*** Opening of Available data ***
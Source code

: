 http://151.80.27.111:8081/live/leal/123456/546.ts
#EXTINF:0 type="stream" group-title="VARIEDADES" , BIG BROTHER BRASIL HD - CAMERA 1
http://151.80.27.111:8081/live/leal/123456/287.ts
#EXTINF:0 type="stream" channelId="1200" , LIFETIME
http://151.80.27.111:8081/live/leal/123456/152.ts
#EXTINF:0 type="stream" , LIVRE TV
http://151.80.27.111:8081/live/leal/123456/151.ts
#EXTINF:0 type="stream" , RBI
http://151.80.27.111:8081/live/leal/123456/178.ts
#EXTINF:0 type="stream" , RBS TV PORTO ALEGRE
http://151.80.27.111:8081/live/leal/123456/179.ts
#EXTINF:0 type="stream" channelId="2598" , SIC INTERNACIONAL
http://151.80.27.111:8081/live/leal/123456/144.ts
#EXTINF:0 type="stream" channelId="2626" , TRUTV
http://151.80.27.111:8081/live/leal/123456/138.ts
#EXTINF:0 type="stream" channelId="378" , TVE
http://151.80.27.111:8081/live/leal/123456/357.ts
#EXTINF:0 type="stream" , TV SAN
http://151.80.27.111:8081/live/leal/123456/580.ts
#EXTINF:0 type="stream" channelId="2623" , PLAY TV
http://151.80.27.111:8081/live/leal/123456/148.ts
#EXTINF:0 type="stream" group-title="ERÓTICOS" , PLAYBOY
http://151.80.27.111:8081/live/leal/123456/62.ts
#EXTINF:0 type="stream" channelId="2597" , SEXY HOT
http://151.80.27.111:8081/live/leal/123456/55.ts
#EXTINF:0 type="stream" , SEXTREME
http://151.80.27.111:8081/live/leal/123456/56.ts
*** Close of Available data ***
Exercise. Copy out each line of the material that holds the word "title".

Exercise result.
#EXTINF:0 type="stream" group-title="VARIEDADES" , BIG BROTHER BRASIL HD - CAMERA 1
#EXTINF:0 type="stream" group-title="ERÓTICOS" , PLAYBOY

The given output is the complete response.